■ ABOUT THIS TASK: What lines of the data below hold "actionbody"? Show them.
+---+
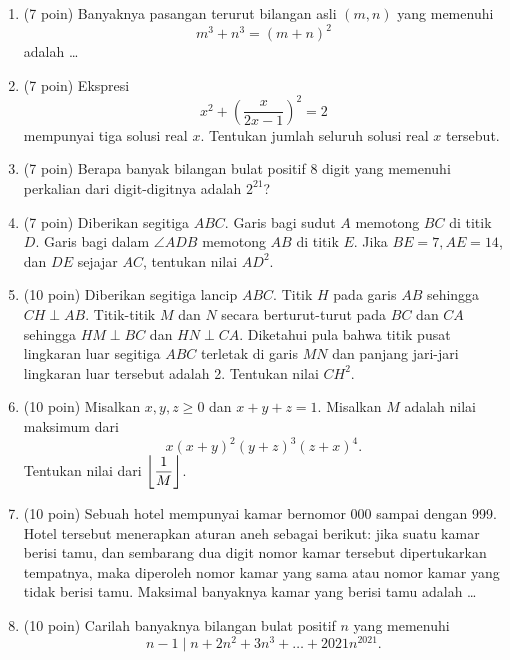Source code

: \documentclass[12pt]{scrartcl}
\begin{document}
\begin{enumerate}
	    \item (7 poin) Banyaknya pasangan terurut bilangan asli $(m,n)$ yang memenuhi $$m^3+n^3=(m+n)^2$$ adalah \dots
	    
	    \item (7 poin) Ekspresi $$x^2+\left(\dfrac{x}{2x-1}\right)^2=2$$ mempunyai tiga solusi real $x$. Tentukan jumlah seluruh solusi real $x$ tersebut.
	    
	    \item (7 poin) Berapa banyak bilangan bulat positif 8 digit yang memenuhi perkalian dari digit-digitnya adalah $2^{21}$?
	    
	    \item (7 poin) Diberikan segitiga $ABC$. Garis bagi sudut $A$ memotong $BC$ di titik $D$. Garis bagi dalam $\angle ADB$ memotong $AB$ di titik $E$. Jika $BE = 7, AE = 14$, dan $DE$ sejajar $AC$, tentukan nilai $AD^2$.
	    
	    \item (10 poin) Diberikan segitiga lancip $ABC$. Titik $H$ pada garis $AB$ sehingga $CH \perp AB$. Titik-titik $M$ dan $N$ secara berturut-turut pada $BC$ dan $CA$ sehingga $HM \perp BC$ dan $HN \perp CA$. Diketahui pula bahwa titik pusat lingkaran luar segitiga $ABC$ terletak di garis $MN$ dan panjang jari-jari lingkaran luar tersebut adalah 2. Tentukan nilai $CH^2$.
	
	    \item (10 poin) Misalkan $x,y,z \ge 0$ dan $x+y+z=1$. Misalkan $M$ adalah nilai maksimum dari
	    $$x(x+y)^2(y+z)^3(z+x)^4.$$
	    Tentukan nilai dari $\floor{\dfrac{1}{M}}$.
	    
	    \item (10 poin) Sebuah hotel mempunyai kamar bernomor 000 sampai dengan 999. Hotel tersebut menerapkan aturan aneh sebagai berikut: jika suatu kamar berisi tamu, dan sembarang dua digit nomor kamar tersebut dipertukarkan tempatnya, maka diperoleh nomor kamar yang sama atau nomor kamar yang tidak berisi tamu. Maksimal banyaknya kamar yang berisi tamu adalah \dots
	    
	    \item (10 poin) Carilah banyaknya bilangan bulat positif $n$ yang memenuhi 
	    $$n-1 \mid n+2n^2+3n^3+\dots+2021n^{2021}.$$
	\end{enumerate}
	
\end{document}
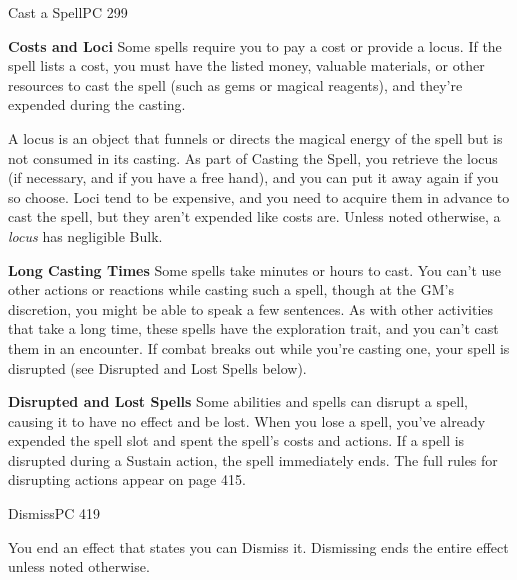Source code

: \documentclass[12pt,openany,twocolumn]{book}
\begin{document}
\begin{action}{Cast a Spell}{}{PC 299}
\begin{actionbody}
        \textbf{Costs and Loci} Some spells require you to pay a cost or provide a locus. If the spell lists a cost, you must have the listed money, valuable materials, or other resources to cast the spell (such as gems or magical reagents), and they're expended during the casting.

        A locus is an object that funnels or directs the magical energy of the spell but is not consumed in its casting. As part of Casting the Spell, you retrieve the locus (if necessary, and if you have a free hand), and you can put it away again if you so choose. Loci tend to be expensive, and you need to acquire them in advance to cast the spell, but they aren't expended like costs are. Unless noted otherwise, a \emph{locus} has negligible Bulk.

        \textbf{Long Casting Times} Some spells take minutes or hours to cast. You can't use other actions or reactions while casting such a spell, though at the GM's discretion, you might be able to speak a few sentences. As with other activities that take a long time, these spells have the exploration trait, and you can't cast them in an encounter. If combat breaks out while you're casting one, your spell is disrupted (see Disrupted and Lost Spells below).

        \textbf{Disrupted and Lost Spells} Some abilities and spells can disrupt a spell, causing it to have no effect and be lost. When you lose a spell, you've already expended the spell slot and spent the spell's costs and actions. If a spell is disrupted during a Sustain action, the spell immediately ends. The full rules for disrupting actions appear on page 415.
    \end{actionbody}
\end{action}
    
\begin{action}{Dismiss}{}{PC 419}
    \begin{actioninfo}
    \end{actioninfo}

    \begin{actionbody}
        You end an effect that states you can Dismiss it. Dismissing ends the entire effect unless noted otherwise.
    \end{actionbody}
\end{action}
\end{document}
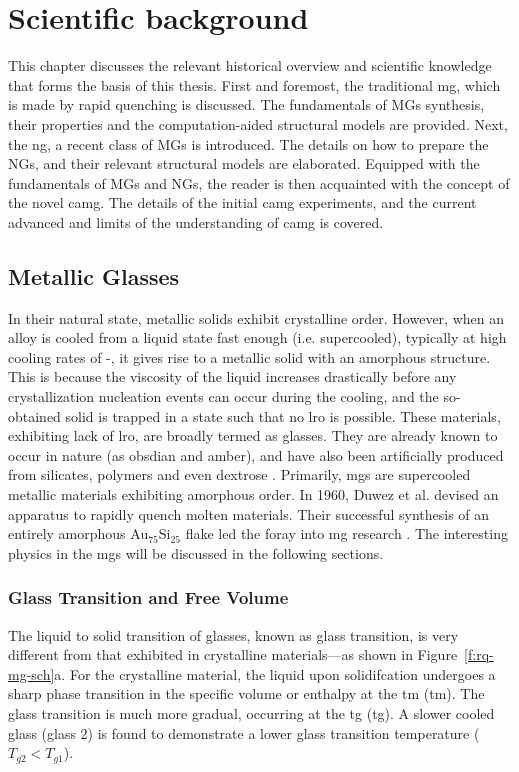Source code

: \chapter{Scientific background} \label{c:theory}
This chapter discusses the relevant historical overview and scientific knowledge that forms the basis of this thesis. First and foremost, the traditional \gls{mg}, which is made by rapid quenching is discussed. The fundamentals of MGs synthesis, their properties and the computation-aided structural models are provided. Next, the \gls{ng}, a recent class of MGs is introduced. The details on how to prepare the NGs, and their relevant structural models are elaborated. Equipped with the fundamentals of MGs and NGs, the reader is then acquainted with the concept of the novel \gls{camg}. The details of the initial \gls{camg} experiments, and the current advanced and limits of the understanding of \gls{camg} is covered.  \par 

\section{Metallic Glasses} \label{s:mg}
In their natural state, metallic solids exhibit crystalline order. However, when an alloy is cooled from a liquid state fast enough (i.e. supercooled), typically at high cooling rates of -, it gives rise to a metallic solid with an amorphous structure. This is because the viscosity of the liquid increases drastically before any crystallization nucleation events can occur during the cooling, and the so-obtained solid is trapped in a state such that no \gls{lro} is possible. These materials, exhibiting lack of \gls{lro}, are broadly termed as glasses. They are already known to occur in nature (as obsdian and amber), and have also been artificially produced from silicates, polymers and even dextrose \cite{Doremus1994,Berthier2016}. Primarily, \gls{mg}s are supercooled metallic materials exhibiting amorphous order. In 1960, Duwez et al. \cite{Klement1960,Duwez1960} devised an apparatus to rapidly quench molten materials. Their successful synthesis of an entirely amorphous \mbox{Au$_{75}$Si$_{25}$} flake led the foray into \gls{mg} research \cite{Klement1960}. The interesting physics in the \gls{mg}s will be discussed in the following sections. \par

\subsection{Glass Transition and Free Volume} \label{s:gt-fv}
The liquid to solid transition of glasses, known as glass transition, is very different from that exhibited in crystalline materials---as shown in Figure~\ref{f:rq-mg-sch}a. For the crystalline material, the liquid upon solidifcation undergoes a sharp phase transition in the specific volume or enthalpy at the \glsdesc{tm} (\gls{tm}). The glass transition is much more gradual, occurring at the \glsdesc{tg} (\gls{tg}).  A slower cooled glass (glass 2) is found to demonstrate a lower glass transition temperature ($T_{g2} < T_{g1}$). \par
+---+
■ REPLY TO THE TASK:
\begin{actionbody}
    \end{actionbody}
    \begin{actionbody}
    \end{actionbody}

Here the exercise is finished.